Saved entries:
<<<<

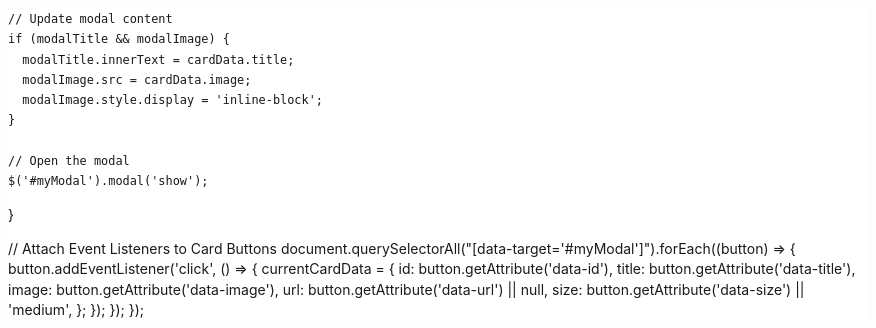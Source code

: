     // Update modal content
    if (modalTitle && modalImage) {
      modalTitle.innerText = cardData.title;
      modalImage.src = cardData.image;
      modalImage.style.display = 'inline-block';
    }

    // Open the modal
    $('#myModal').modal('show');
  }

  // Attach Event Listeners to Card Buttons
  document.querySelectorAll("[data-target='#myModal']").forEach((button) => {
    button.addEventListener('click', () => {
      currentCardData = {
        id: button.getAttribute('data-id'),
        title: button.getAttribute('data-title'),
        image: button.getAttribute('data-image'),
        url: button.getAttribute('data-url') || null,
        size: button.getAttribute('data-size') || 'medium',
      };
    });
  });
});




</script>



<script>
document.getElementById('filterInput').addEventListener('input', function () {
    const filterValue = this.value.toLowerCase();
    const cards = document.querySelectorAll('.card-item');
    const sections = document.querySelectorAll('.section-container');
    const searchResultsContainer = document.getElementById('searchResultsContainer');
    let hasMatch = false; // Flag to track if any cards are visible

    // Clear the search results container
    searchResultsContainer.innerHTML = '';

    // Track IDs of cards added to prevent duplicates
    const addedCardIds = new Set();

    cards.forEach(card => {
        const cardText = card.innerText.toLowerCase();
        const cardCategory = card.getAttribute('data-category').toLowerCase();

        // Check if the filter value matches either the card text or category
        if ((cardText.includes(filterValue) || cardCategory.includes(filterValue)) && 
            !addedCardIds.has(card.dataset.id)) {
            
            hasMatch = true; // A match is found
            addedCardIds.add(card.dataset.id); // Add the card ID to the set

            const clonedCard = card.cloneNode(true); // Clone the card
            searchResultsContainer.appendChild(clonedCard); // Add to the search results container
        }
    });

>>>>

Reproduce every line above that contains the string "addEventListener".

    button.addEventListener('click', () => {
document.getElementById('filterInput').addEventListener('input', function () {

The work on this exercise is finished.